Task objective
Look through the data below. Pick out the lines holding the string "table".

Material shown

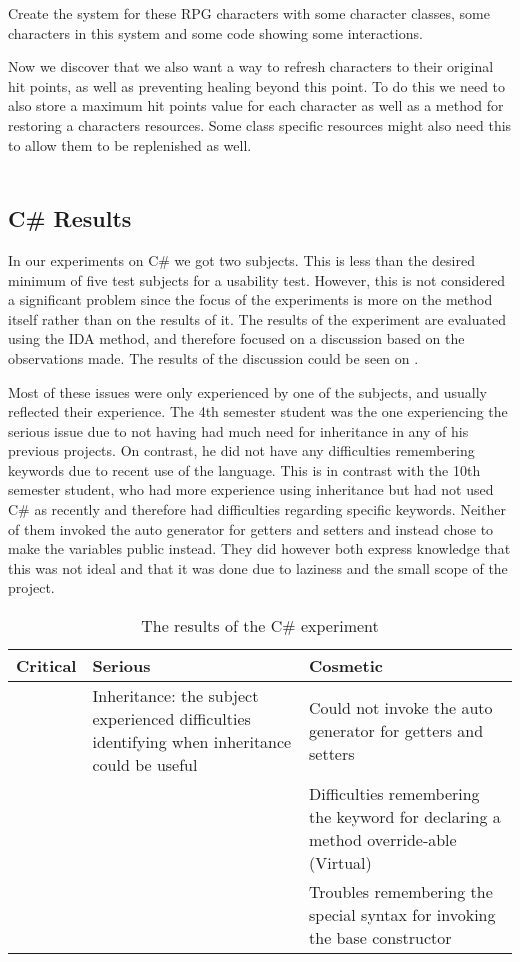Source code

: Create the system for these RPG characters with some character classes, some characters in this system and some code showing some interactions.

Now we discover that we also want a way to refresh characters to their original hit points, as well as preventing healing beyond this point.
To do this we need to also store a maximum hit points value for each character as well as a method for restoring a characters resources.
Some class specific resources might also need this to allow them to be replenished as well.
\\\\
\subsection{C\# Results}

In our experiments on C\# we got two subjects. This is less than the desired minimum of five test subjects for a usability test. However, this is not considered a significant problem since the focus of the experiments is more on the method itself rather than on the results of it. The results of the experiment are evaluated using the IDA method, and therefore focused on a discussion based on the observations made. The results of the discussion could be seen on .

Most of these issues were only experienced by one of the subjects, and usually reflected their experience. The 4th semester student was the one experiencing the serious issue due to not having had much need for inheritance in any of his previous projects.
On contrast, he did not have any difficulties remembering keywords due to recent use of the language.
This is in contrast with the 10th semester student, who had more experience using inheritance but had not used C\# as recently and therefore had difficulties regarding specific keywords.
Neither of them invoked the auto generator for getters and setters and instead chose to make the variables public instead. They did however both express knowledge that this was not ideal and that it was done due to laziness and the small scope of the project.\\

\begin{table} [!h]
\centering
\renewcommand{\arraystretch}{1.5}
\begin{tabular}{| p{5cm} | p{5cm} | p{5cm} |}
\hline
Critical & Serious     & Cosmetic \\ \hline
		 & Inheritance: the subject experienced difficulties identifying when inheritance could be useful & Could not invoke the auto generator for getters and setters \\ \hline 
		 & & Difficulties remembering the keyword for declaring a method override-able (Virtual) \\ \hline
		 & & Troubles remembering the special syntax for invoking the base constructor \\ \hline
\end{tabular}
\caption{The results of the C\# experiment}
\label{table:UsabilityResults}
\end{table}

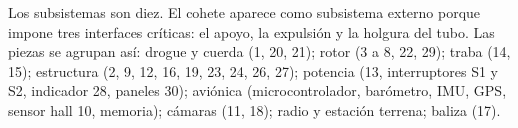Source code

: Los subsistemas son diez. El cohete aparece como subsistema externo porque impone
tres interfaces críticas: el apoyo, la expulsión y la holgura del tubo. Las piezas se agrupan
así: drogue y cuerda (1, 20, 21); rotor (3 a 8, 22, 29); traba (14, 15); estructura (2, 9,
12, 16, 19, 23, 24, 26, 27); potencia (13, interruptores S1 y S2, indicador 28, paneles
30); aviónica (microcontrolador, barómetro, IMU, GPS, sensor hall 10, memoria); cámaras (11,
18); radio y estación terrena; baliza (17).

\newcommand{\plNdiag}[2]{%
  \filldraw[fill=cfijo!18, draw=cfijo!70!black, line width=0.5pt]
    ({#1-0.5},{#1-0.5}) rectangle ({#1+0.5},{#1+0.5});
  \node[font=\scriptsize\bfseries, align=center, text width=1.35cm] at (#1,#1) {#2};}
\newcommand{\plNc}[4]{%
  \ifx M#3\def\plNcol{cfijo}\fi
  \ifx E#3\def\plNcol{cfreno}\fi
  \ifx D#3\def\plNcol{ccont}\fi
  \fill[\plNcol!12] ({#2-0.5},{#1-0.5}) rectangle ({#2+0.5},{#1+0.5});
  \node[font=\scriptsize\bfseries, text=\plNcol!85!black, align=center] at (#2,#1) {#4};}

Result of the task
\begin{table} [!h]
\label{table:UsabilityResults}
\end{table}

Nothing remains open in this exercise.